Multimodal Patch Embeddings

Implementation available here: https://github.com/TinyVolt/multimodal-patch-embeddings

The output image embedding of the CLIP ViT is multimodal - it can be compared with the text embeddings. But the patch embeddings are not multimodal. This project introduces a small change in the distillation of CLIP ViT which leads to patch embeddings that are multimodal. This allows one to compare a text vector not just with the image vector but also with the patch vectors.

How to get multimodal patch embeddings

The main idea here is to think of the final image embedding as a convex sum of points (aka the patch embeddings) on a hypersphere. To do so, the patch embeddings are normalized to have the same norm in the final layer. But this change is not enough to make the patch embeddings multimodal. I tried this idea out and it did not work.

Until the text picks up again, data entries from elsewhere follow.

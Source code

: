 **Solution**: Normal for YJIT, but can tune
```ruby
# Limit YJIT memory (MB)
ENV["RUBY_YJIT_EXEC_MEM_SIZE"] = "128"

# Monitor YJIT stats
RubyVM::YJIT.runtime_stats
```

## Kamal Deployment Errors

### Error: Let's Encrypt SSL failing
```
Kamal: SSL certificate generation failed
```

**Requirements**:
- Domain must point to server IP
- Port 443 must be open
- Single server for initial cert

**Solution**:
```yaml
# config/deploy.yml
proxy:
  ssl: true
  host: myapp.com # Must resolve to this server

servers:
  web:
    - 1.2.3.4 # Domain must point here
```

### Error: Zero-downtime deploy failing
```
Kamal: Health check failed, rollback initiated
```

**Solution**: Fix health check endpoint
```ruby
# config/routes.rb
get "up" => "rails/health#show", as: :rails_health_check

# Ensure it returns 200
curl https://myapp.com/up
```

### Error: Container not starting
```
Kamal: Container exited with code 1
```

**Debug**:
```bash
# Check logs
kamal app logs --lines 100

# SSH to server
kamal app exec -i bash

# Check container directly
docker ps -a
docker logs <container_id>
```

What worked was adding a mask to the transformer layers. By limiting each token to attend to only its neighbors, the patch embeddings became multimodal. This is because the patch embeddings now had information about the local structure of the image.

Results

Patch activations for the terms: dog, shadow, legs, waves, sand

Patch activations for the terms: promotion, cost, oranges, number, fruits, bananas

Patch activations for the terms: sky, sun, sand, water, clouds, surfing

Because each patch can only attend to its neighbors, the performance of this model takes a hit. But with this compromise we get patch embeddings that are multimodal. This opens up possibilities like achieving open set detection without the need for cross attention between the modalities, interpretability of the model, and more.